▶ _AIM OF THE EXERCISE_
This exercise calls for the listing to be set down exactly.

▶ _EXERCISE MATERIALS_
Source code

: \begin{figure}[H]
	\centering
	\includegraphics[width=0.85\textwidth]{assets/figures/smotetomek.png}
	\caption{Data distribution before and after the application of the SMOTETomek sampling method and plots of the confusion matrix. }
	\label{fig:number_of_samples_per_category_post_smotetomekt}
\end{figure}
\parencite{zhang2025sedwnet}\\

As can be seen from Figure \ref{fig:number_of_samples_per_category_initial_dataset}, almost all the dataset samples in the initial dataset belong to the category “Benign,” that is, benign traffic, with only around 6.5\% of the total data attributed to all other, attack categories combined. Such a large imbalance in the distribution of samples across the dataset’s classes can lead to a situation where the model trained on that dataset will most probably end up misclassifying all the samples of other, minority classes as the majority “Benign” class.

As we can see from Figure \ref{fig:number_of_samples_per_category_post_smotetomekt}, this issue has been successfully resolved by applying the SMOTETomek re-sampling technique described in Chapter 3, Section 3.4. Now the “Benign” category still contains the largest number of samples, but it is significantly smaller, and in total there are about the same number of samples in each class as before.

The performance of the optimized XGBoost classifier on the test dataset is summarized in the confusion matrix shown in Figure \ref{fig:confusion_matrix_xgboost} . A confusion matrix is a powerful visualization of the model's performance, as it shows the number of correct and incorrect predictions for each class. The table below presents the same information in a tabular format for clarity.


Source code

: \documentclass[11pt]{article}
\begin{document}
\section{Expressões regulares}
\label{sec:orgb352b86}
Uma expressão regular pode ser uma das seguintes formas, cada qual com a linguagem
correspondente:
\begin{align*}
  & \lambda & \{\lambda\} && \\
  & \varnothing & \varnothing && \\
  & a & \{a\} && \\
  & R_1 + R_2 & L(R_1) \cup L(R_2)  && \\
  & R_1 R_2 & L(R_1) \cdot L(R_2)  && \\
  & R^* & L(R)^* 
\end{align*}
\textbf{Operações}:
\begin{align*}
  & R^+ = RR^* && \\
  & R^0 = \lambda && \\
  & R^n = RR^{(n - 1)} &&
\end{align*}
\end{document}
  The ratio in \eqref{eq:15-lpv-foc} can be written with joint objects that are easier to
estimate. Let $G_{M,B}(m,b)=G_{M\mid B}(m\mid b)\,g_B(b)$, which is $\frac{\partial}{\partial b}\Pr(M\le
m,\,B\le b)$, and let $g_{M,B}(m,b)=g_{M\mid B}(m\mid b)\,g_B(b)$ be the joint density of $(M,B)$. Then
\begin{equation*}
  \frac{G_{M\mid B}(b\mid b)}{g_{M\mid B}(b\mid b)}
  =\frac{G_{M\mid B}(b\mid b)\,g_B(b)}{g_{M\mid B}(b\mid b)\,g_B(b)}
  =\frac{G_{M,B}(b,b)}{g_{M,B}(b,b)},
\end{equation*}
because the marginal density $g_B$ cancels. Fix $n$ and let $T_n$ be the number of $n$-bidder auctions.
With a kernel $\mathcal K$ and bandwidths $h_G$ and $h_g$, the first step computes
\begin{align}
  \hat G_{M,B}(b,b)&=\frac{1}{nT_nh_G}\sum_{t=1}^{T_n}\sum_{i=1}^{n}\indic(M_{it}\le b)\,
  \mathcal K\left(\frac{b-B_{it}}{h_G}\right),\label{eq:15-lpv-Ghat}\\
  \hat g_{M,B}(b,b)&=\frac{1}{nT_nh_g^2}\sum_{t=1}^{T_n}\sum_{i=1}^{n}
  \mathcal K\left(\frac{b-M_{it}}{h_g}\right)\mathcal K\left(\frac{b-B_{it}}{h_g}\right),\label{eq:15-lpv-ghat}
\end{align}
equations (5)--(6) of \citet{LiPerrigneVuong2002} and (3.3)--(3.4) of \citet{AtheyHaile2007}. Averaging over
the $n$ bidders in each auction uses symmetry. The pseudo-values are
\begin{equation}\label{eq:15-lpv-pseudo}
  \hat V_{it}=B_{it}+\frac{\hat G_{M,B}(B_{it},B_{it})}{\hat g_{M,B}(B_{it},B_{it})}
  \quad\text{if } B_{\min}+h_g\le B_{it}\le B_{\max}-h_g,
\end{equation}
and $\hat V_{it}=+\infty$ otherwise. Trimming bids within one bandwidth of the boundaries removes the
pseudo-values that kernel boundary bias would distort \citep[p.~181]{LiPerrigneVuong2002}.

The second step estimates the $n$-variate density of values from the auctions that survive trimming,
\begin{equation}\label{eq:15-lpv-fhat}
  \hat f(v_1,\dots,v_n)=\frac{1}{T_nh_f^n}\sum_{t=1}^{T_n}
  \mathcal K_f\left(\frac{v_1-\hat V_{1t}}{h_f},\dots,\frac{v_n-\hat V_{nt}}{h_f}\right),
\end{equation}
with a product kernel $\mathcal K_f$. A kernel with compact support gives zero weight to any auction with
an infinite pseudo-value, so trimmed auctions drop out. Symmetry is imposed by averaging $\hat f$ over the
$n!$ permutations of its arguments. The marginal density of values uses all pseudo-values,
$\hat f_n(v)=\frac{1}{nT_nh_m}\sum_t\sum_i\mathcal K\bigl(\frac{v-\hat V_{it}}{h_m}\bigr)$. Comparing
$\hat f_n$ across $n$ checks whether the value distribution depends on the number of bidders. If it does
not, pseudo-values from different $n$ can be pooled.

▶ _FINISHED TASK_
Source code

: \begin{figure}[H]
	\centering
	\includegraphics[width=0.85\textwidth]{assets/figures/smotetomek.png}
	\caption{Data distribution before and after the application of the SMOTETomek sampling method and plots of the confusion matrix. }
	\label{fig:number_of_samples_per_category_post_smotetomekt}
\end{figure}
\parencite{zhang2025sedwnet}\\

As can be seen from Figure \ref{fig:number_of_samples_per_category_initial_dataset}, almost all the dataset samples in the initial dataset belong to the category “Benign,” that is, benign traffic, with only around 6.5\% of the total data attributed to all other, attack categories combined. Such a large imbalance in the distribution of samples across the dataset’s classes can lead to a situation where the model trained on that dataset will most probably end up misclassifying all the samples of other, minority classes as the majority “Benign” class.

As we can see from Figure \ref{fig:number_of_samples_per_category_post_smotetomekt}, this issue has been successfully resolved by applying the SMOTETomek re-sampling technique described in Chapter 3, Section 3.4. Now the “Benign” category still contains the largest number of samples, but it is significantly smaller, and in total there are about the same number of samples in each class as before.

The performance of the optimized XGBoost classifier on the test dataset is summarized in the confusion matrix shown in Figure \ref{fig:confusion_matrix_xgboost} . A confusion matrix is a powerful visualization of the model's performance, as it shows the number of correct and incorrect predictions for each class. The table below presents the same information in a tabular format for clarity.


Source code

: \documentclass[11pt]{article}
\begin{document}
\section{Expressões regulares}
\label{sec:orgb352b86}
Uma expressão regular pode ser uma das seguintes formas, cada qual com a linguagem
correspondente:
\begin{align*}
  & \lambda & \{\lambda\} && \\
  & \varnothing & \varnothing && \\
  & a & \{a\} && \\
  & R_1 + R_2 & L(R_1) \cup L(R_2)  && \\
  & R_1 R_2 & L(R_1) \cdot L(R_2)  && \\
  & R^* & L(R)^* 
\end{align*}
\textbf{Operações}:
\begin{align*}
  & R^+ = RR^* && \\
  & R^0 = \lambda && \\
  & R^n = RR^{(n - 1)} &&
\end{align*}
\end{document}
  The ratio in \eqref{eq:15-lpv-foc} can be written with joint objects that are easier to
estimate. Let $G_{M,B}(m,b)=G_{M\mid B}(m\mid b)\,g_B(b)$, which is $\frac{\partial}{\partial b}\Pr(M\le
m,\,B\le b)$, and let $g_{M,B}(m,b)=g_{M\mid B}(m\mid b)\,g_B(b)$ be the joint density of $(M,B)$. Then
\begin{equation*}
  \frac{G_{M\mid B}(b\mid b)}{g_{M\mid B}(b\mid b)}
  =\frac{G_{M\mid B}(b\mid b)\,g_B(b)}{g_{M\mid B}(b\mid b)\,g_B(b)}
  =\frac{G_{M,B}(b,b)}{g_{M,B}(b,b)},
\end{equation*}
because the marginal density $g_B$ cancels. Fix $n$ and let $T_n$ be the number of $n$-bidder auctions.
With a kernel $\mathcal K$ and bandwidths $h_G$ and $h_g$, the first step computes
\begin{align}
  \hat G_{M,B}(b,b)&=\frac{1}{nT_nh_G}\sum_{t=1}^{T_n}\sum_{i=1}^{n}\indic(M_{it}\le b)\,
  \mathcal K\left(\frac{b-B_{it}}{h_G}\right),\label{eq:15-lpv-Ghat}\\
  \hat g_{M,B}(b,b)&=\frac{1}{nT_nh_g^2}\sum_{t=1}^{T_n}\sum_{i=1}^{n}
  \mathcal K\left(\frac{b-M_{it}}{h_g}\right)\mathcal K\left(\frac{b-B_{it}}{h_g}\right),\label{eq:15-lpv-ghat}
\end{align}
equations (5)--(6) of \citet{LiPerrigneVuong2002} and (3.3)--(3.4) of \citet{AtheyHaile2007}. Averaging over
the $n$ bidders in each auction uses symmetry. The pseudo-values are
\begin{equation}\label{eq:15-lpv-pseudo}
  \hat V_{it}=B_{it}+\frac{\hat G_{M,B}(B_{it},B_{it})}{\hat g_{M,B}(B_{it},B_{it})}
  \quad\text{if } B_{\min}+h_g\le B_{it}\le B_{\max}-h_g,
\end{equation}
and $\hat V_{it}=+\infty$ otherwise. Trimming bids within one bandwidth of the boundaries removes the
pseudo-values that kernel boundary bias would distort \citep[p.~181]{LiPerrigneVuong2002}.

The second step estimates the $n$-variate density of values from the auctions that survive trimming,
\begin{equation}\label{eq:15-lpv-fhat}
  \hat f(v_1,\dots,v_n)=\frac{1}{T_nh_f^n}\sum_{t=1}^{T_n}
  \mathcal K_f\left(\frac{v_1-\hat V_{1t}}{h_f},\dots,\frac{v_n-\hat V_{nt}}{h_f}\right),
\end{equation}
with a product kernel $\mathcal K_f$. A kernel with compact support gives zero weight to any auction with
an infinite pseudo-value, so trimmed auctions drop out. Symmetry is imposed by averaging $\hat f$ over the
$n!$ permutations of its arguments. The marginal density of values uses all pseudo-values,
$\hat f_n(v)=\frac{1}{nT_nh_m}\sum_t\sum_i\mathcal K\bigl(\frac{v-\hat V_{it}}{h_m}\bigr)$. Comparing
$\hat f_n$ across $n$ checks whether the value distribution depends on the number of bidders. If it does
not, pseudo-values from different $n$ can be pooled.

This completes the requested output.